WHAT IS NEEDED — Of the entries below, restate word for word only the section that runs from the line with "### Connection Pool Tuning" to the line with "- movie_id = title_to_id.loc[title]['movieId']", counting both ends.

GIVEN RECORDS —
═══

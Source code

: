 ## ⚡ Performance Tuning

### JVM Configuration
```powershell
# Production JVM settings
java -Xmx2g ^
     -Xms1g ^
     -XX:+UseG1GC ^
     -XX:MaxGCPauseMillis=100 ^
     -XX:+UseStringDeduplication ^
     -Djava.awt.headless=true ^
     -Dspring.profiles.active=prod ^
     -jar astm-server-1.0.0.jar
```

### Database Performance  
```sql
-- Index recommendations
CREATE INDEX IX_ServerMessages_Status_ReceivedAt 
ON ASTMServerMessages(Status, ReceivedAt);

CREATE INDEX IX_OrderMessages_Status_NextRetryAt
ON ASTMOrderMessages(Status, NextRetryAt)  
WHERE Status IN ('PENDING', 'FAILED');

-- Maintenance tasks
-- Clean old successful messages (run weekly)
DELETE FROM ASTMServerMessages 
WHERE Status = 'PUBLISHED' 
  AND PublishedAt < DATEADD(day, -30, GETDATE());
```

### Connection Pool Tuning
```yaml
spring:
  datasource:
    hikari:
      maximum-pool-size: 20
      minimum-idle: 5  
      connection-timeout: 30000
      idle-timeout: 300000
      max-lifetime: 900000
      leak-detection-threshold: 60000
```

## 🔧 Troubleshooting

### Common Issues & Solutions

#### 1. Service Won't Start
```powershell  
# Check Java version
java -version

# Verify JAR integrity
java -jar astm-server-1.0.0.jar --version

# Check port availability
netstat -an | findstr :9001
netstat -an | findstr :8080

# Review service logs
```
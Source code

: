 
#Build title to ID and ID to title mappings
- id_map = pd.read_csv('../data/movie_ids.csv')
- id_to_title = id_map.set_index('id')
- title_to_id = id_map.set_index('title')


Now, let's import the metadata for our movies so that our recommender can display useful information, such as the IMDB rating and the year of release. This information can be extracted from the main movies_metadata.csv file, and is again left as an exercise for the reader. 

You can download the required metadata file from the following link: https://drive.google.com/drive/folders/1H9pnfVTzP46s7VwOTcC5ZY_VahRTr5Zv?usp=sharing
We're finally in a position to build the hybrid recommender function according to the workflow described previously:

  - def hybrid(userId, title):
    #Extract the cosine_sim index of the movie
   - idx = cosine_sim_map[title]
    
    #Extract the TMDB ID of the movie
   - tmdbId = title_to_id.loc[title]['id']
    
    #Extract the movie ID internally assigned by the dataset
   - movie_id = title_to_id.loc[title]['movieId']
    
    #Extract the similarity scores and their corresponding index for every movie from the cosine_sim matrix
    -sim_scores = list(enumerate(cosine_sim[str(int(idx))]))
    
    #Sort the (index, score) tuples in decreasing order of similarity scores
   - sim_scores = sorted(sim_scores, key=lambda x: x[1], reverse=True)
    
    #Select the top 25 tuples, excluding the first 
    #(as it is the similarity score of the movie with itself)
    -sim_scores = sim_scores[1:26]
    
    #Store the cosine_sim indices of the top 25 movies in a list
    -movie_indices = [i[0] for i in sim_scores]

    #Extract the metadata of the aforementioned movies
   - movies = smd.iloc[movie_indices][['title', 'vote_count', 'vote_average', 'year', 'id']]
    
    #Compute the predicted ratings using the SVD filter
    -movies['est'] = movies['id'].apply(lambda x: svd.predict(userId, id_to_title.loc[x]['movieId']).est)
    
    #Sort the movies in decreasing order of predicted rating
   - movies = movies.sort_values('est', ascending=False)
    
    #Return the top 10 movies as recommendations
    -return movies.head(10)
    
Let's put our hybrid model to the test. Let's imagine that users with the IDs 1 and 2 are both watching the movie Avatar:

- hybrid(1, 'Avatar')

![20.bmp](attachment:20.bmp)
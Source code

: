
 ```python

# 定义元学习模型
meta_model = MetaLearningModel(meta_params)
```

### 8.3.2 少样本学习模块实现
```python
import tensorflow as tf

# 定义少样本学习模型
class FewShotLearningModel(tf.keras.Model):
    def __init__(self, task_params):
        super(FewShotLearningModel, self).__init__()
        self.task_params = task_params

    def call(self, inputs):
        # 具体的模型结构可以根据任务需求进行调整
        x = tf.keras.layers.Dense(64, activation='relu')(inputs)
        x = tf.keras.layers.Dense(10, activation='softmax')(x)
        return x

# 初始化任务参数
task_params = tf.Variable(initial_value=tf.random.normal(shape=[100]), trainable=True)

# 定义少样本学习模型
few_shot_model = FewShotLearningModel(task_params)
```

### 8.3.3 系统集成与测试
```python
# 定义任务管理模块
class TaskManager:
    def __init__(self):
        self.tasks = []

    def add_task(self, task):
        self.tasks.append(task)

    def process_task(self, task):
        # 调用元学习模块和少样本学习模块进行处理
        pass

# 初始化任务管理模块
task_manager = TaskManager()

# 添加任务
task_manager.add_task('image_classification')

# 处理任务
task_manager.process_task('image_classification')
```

═══

SOLUTION TO THIS EXERCISE —
### Connection Pool Tuning
```yaml
spring:
  datasource:
    hikari:
      maximum-pool-size: 20
      minimum-idle: 5  
      connection-timeout: 30000
      idle-timeout: 300000
      max-lifetime: 900000
      leak-detection-threshold: 60000
```

## 🔧 Troubleshooting

### Common Issues & Solutions

#### 1. Service Won't Start
```powershell  
# Check Java version
java -version

# Verify JAR integrity
java -jar astm-server-1.0.0.jar --version

# Check port availability
netstat -an | findstr :9001
netstat -an | findstr :8080

# Review service logs
```
Source code

: 
#Build title to ID and ID to title mappings
- id_map = pd.read_csv('../data/movie_ids.csv')
- id_to_title = id_map.set_index('id')
- title_to_id = id_map.set_index('title')


Now, let's import the metadata for our movies so that our recommender can display useful information, such as the IMDB rating and the year of release. This information can be extracted from the main movies_metadata.csv file, and is again left as an exercise for the reader. 

You can download the required metadata file from the following link: https://drive.google.com/drive/folders/1H9pnfVTzP46s7VwOTcC5ZY_VahRTr5Zv?usp=sharing
We're finally in a position to build the hybrid recommender function according to the workflow described previously:

  - def hybrid(userId, title):
    #Extract the cosine_sim index of the movie
   - idx = cosine_sim_map[title]
    
    #Extract the TMDB ID of the movie
   - tmdbId = title_to_id.loc[title]['id']
    
    #Extract the movie ID internally assigned by the dataset
   - movie_id = title_to_id.loc[title]['movieId']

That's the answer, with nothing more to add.